The Lady Chieftains are a girls basketball team from Shiprock, New Mexico, located on the Navajo Nation. They are the subject of the documentary Rocks with Wings. The documentary charts the transformation of the team from a
lackluster team to a championship team led by coach Jerry Richardson.

==History of Lady Chieftains==

Before the hiring of Jerry Richardson, the Lady Chieftains were a losing basketball team at Shiprock High School. Interest was low in the girls basketball program and rival school Kirtland Central High School had been the state champions for 8 consecutive years. Richardson set out to change this attitude among the Navajo community of Shiprock. To quote him "I had never been associated with anything that lost. We had to change some attitudes.".

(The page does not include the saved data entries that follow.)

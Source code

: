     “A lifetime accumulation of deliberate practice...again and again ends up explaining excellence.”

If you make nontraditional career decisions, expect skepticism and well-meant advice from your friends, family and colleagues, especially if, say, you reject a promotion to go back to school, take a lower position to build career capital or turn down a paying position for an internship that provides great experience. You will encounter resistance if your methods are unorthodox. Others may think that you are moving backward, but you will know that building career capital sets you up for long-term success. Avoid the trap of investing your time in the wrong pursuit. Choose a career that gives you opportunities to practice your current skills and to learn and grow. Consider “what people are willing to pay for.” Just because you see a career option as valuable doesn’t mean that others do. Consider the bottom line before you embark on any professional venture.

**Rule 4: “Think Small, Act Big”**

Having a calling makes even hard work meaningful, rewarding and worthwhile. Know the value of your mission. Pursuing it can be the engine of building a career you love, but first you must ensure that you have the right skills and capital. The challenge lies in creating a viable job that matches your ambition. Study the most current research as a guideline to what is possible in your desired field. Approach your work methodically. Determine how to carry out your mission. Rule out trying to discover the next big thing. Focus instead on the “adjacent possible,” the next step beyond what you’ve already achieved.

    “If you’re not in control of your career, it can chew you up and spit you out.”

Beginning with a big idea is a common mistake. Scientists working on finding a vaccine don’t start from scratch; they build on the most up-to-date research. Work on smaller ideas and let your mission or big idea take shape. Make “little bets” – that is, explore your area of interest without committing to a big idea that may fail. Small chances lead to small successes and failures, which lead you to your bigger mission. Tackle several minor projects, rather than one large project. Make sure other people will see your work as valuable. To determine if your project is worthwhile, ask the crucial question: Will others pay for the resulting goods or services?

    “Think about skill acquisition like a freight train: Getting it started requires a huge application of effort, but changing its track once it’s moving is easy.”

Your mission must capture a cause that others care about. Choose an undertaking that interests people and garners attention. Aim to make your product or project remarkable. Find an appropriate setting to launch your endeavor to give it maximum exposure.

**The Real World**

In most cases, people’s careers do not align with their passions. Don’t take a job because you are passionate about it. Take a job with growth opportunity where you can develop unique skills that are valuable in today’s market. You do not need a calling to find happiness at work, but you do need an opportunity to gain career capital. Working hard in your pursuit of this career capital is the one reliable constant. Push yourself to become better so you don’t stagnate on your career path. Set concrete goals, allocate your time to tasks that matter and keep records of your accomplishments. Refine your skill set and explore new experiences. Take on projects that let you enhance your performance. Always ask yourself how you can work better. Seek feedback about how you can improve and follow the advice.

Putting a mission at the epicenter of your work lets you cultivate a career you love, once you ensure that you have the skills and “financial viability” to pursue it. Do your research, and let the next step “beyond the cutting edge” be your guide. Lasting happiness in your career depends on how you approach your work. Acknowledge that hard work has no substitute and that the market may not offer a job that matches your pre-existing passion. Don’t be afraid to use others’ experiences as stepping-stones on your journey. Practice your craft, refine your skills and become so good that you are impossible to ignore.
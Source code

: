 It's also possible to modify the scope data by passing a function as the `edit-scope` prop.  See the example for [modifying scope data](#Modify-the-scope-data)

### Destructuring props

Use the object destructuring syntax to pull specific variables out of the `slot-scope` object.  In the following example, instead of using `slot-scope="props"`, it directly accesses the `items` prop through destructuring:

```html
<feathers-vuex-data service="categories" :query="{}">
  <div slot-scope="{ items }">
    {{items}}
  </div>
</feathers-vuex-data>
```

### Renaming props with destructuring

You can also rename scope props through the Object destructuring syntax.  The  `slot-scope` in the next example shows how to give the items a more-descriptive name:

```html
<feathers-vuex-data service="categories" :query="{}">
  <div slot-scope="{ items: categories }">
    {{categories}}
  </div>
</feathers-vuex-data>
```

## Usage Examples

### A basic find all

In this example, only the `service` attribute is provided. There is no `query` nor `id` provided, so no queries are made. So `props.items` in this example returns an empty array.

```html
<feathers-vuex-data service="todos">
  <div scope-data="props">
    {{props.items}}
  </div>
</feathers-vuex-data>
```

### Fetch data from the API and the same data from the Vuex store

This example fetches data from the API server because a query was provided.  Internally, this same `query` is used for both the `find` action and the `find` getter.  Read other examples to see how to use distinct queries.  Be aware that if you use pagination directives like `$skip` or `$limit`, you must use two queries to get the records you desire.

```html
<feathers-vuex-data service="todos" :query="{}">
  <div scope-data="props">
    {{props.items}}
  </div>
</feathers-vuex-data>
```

The year was 1987 and the Lady Chieftains did well enough to reach the state championships versus Kirtland Central. After a close game, the Lady Chieftains lost during overtime. The next year however, the Lady Chieftains came back to the state championships and in another close game, were able to defeat their rivals to become the new state champions

The Lady Chieftains, according to the director of Rocks with Wings essentially become one of the first events that help unite the Navajo community of Shiprock.

==Jerry Richardson==

Jerry Richardson was a high school basketball star from Texas. Due to racism and a bad relationship with his high school coach and athletic director, Jerry's scholarship offers were withheld and Jerry was prevented from being recruited by college athletic scouts. Richardson finally received a track scholarship from Northwestern University and went on to receive a Master's degree in Education from Louisiana Tech. Unable to find a teaching job, Richardson was finally hired by Shiprock to teach English and he eventually began coaching boys' football, and later the girls' basketball team in 1982. In five years, he successfully led the Lady Chieftains to the state championships. Richardson would lead the team to 4 New Mexico state championships between 1982 and 1992. Richardson died after being struck in an auto accident in 1996, he was teaching at the University of Central Florida at the time.